Wednesday, April 29, 2009


Charles Eames famously stated, "the details are not the details, they make the product." Many designers used decorative painting as a way to add panache. Graphic geometrics, faux finishing and stripes can have a tromp l'oeil effect, making a big space seem smaller and a small space seem bigger. Painting can be an economical alternative to a rug and creates visual interest.

An M.C. Echer- like floor in McMillan room entrance look like they recede, and a pattern like this probably was inspired by Florentine marble inlay floors of the Renaissance.

Concentric squares in black and white is bold and fun, and makes this small space lively.

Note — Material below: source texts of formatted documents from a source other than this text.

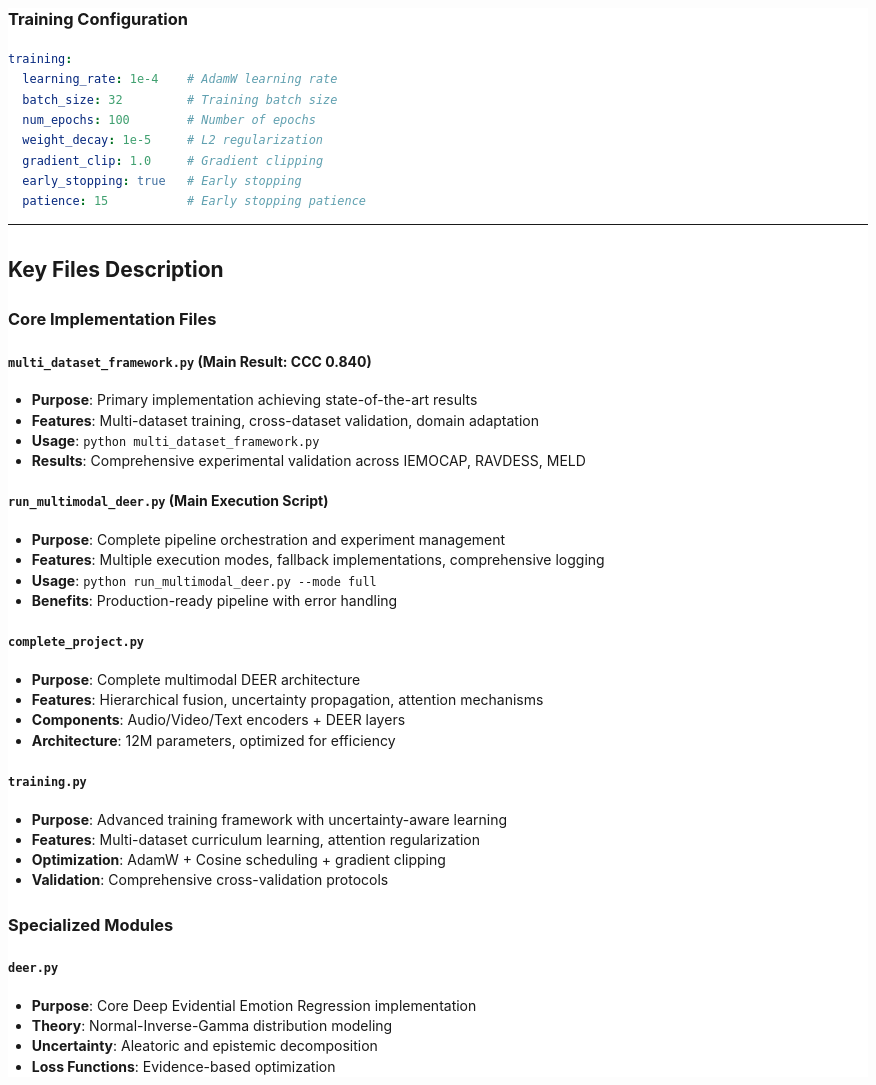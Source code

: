 ### **Training Configuration**
```yaml
training:
  learning_rate: 1e-4    # AdamW learning rate
  batch_size: 32         # Training batch size
  num_epochs: 100        # Number of epochs
  weight_decay: 1e-5     # L2 regularization
  gradient_clip: 1.0     # Gradient clipping
  early_stopping: true   # Early stopping
  patience: 15           # Early stopping patience
```

---

## **Key Files Description**

### **Core Implementation Files**

#### **`multi_dataset_framework.py`**  **(Main Result: CCC 0.840)**
- **Purpose**: Primary implementation achieving state-of-the-art results
- **Features**: Multi-dataset training, cross-dataset validation, domain adaptation
- **Usage**: `python multi_dataset_framework.py`
- **Results**: Comprehensive experimental validation across IEMOCAP, RAVDESS, MELD

#### **`run_multimodal_deer.py`**  **(Main Execution Script)**
- **Purpose**: Complete pipeline orchestration and experiment management
- **Features**: Multiple execution modes, fallback implementations, comprehensive logging
- **Usage**: `python run_multimodal_deer.py --mode full`
- **Benefits**: Production-ready pipeline with error handling

#### **`complete_project.py`**
- **Purpose**: Complete multimodal DEER architecture
- **Features**: Hierarchical fusion, uncertainty propagation, attention mechanisms
- **Components**: Audio/Video/Text encoders + DEER layers
- **Architecture**: 12M parameters, optimized for efficiency

#### **`training.py`**
- **Purpose**: Advanced training framework with uncertainty-aware learning
- **Features**: Multi-dataset curriculum learning, attention regularization
- **Optimization**: AdamW + Cosine scheduling + gradient clipping
- **Validation**: Comprehensive cross-validation protocols

### **Specialized Modules**

#### **`deer.py`**
- **Purpose**: Core Deep Evidential Emotion Regression implementation
- **Theory**: Normal-Inverse-Gamma distribution modeling
- **Uncertainty**: Aleatoric and epistemic decomposition
- **Loss Functions**: Evidence-based optimization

Natasha Bergreen and Liza Cousins created a chair rail out of tape trim, varied nail heads and painted lines. Faux bois Zig-zag stripes on the lower part of the wall draw the eye up, and the finishing touch is a small grey line at the base of the wall where it meets the floor, creating insta- molding.

Grey stars on the field of a sisal rug provide a distinctly American charm. Zing up a natural material with a painted stencil to get a country feel. The Stencil Library in London has the best designs.

Garrow Kedigian created simulated molding with pinstripe painting. Very clever.


Charlotte Moss had a velvet pillow embroidered with pretty scrolls and flourishes.

Juan Montoya placed tiny porcelain flower-filled cache pots all in a row. Set on an architectural giltwood console, it is an elegant, symmetrical statement. A vignette like this is so simple, yet it oozes charm.

1 comment:


Love the floor details, the Charlotte Moss Velvet Pillow and the vignette by Juan Montoya is really exquisite.